No deis pródigamente a la espada,
oh viril fortuna, el inviolado himen.
Desprendida su funda, el capullo,
tulipán sonrosado, apretado turbante,
enfureció mi sangre con brusca primavera.
Inoculado el sensual delirio,
lubrica mi saliva tu pedúnculo;
el tersísimo tallo que mi mano entroniza.
Alta flor tuya erguida en los oscuros parques;
oh, lacérame tú, vulnerada derríbame
con la boca repleta de tu húmeda seda.
Dulce corazón mío de súbito asaltado.
Todo por adorar más de lo permisible.
Todo porque un cigarro se asienta en una boca
y en sus jugosas sedas se humedece.
Porque una camiseta incitante señala,
de su pecho, el escudo durísimo,
y un vigoroso brazo de la mínima manga sobresale.
Y qué encantadora es tu inexperiencia.
Tu mano torpe, fiel perseguidora
de una quemante gracia que adivinas
en el vaivén penoso del alegre antebrazo.
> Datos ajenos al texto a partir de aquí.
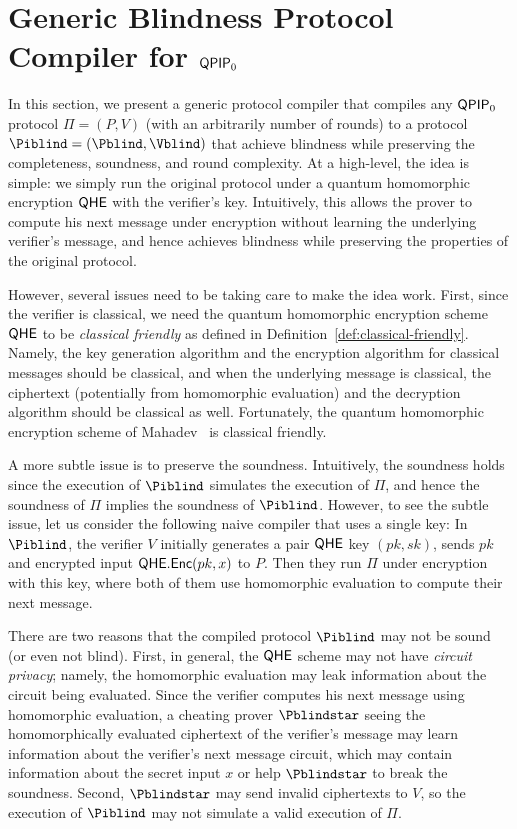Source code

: \section{Generic Blindness Protocol Compiler for $\operatorname{\mathsf{QPIP}}_0$}
\label{sec:BlindBQP2}

In this section, we present a generic protocol compiler that compiles any $\operatorname{\mathsf{QPIP}}_0$ protocol $\Pi = (P, V)$ (with an arbitrarily number of rounds) to a protocol $\Piblind = (\Pblind, \Vblind)$ that achieve blindness while preserving the completeness, soundness, and round complexity. At a high-level, the idea is simple: we simply run the original protocol under a quantum homomorphic encryption $\mathsf{QHE}$ with the verifier's key. Intuitively, this allows the prover to compute his next message under encryption without learning the underlying verifier's message, and hence achieves blindness while preserving the properties of the original protocol.

However, several issues need to be taking care to make the idea work. First, since the verifier is classical, we need the quantum homomorphic encryption scheme $\mathsf{QHE}$ to be \emph{classical friendly} as defined in Definition~\ref{def:classical-friendly}. Namely, the key generation algorithm and the encryption algorithm for classical messages should be classical, and when the underlying message is classical, the ciphertext (potentially from homomorphic evaluation) and the decryption algorithm should be classical as well. Fortunately, the quantum homomorphic encryption scheme of Mahadev~\cite{mahadev_qfhe} is classical friendly.

A more subtle issue is to preserve the soundness. Intuitively, the soundness holds since the execution of $\Piblind$ simulates the execution of $\Pi$, and hence the soundness of $\Pi$ implies the soundness of $\Piblind$. However, to see the subtle issue, let us consider the following naive compiler that uses a single key: In $\Piblind$,  the verifier $V$ initially generates a pair $\mathsf{QHE}$ key $(pk, sk)$, sends $pk$ and encrypted input $\mathsf{QHE.Enc}(pk,x)$ to $P$. Then they run $\Pi$ under encryption with this key, where both of them use homomorphic evaluation to compute their next message.

There are two reasons that the compiled protocol $\Piblind$ may not be sound (or even not blind). First, in general, the $\mathsf{QHE}$ scheme may not have \emph{circuit privacy}; namely, the homomorphic evaluation may leak information about the circuit being evaluated. Since the verifier computes his next message using homomorphic evaluation, a cheating prover $\Pblindstar$ seeing the homomorphically evaluated ciphertext of the verifier's message may learn information about the verifier's next message circuit, which may contain information about the secret input $x$ or help $\Pblindstar$ to break the soundness. Second, $\Pblindstar$ may send invalid ciphertexts to $V$, so the execution of $\Piblind$ may not simulate a valid execution of $\Pi$.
Alguien cose en tu sangre lentejuelas
para que atravieses
los redondos umbrales del placer
y ensayas a la vez desdén y seducción.
Cuando una se siente bien, puede prescindir de lo mejor.
Eso me parece sabio.
Andrea de Nerciat
Y esa tan transparente neblina que su lengua
extendió sobre mí. labor concupiscente,
minuciosa e inútil, pues el bello prosélito
¿me atreveré a decirlo?
Y yo, que en pequeñas partículas
dormitaba en el fondo de mis ojos
al momento afloré.
Y creo que él me vio.
Antes de volver a sedimentarse en lo profundo me vio.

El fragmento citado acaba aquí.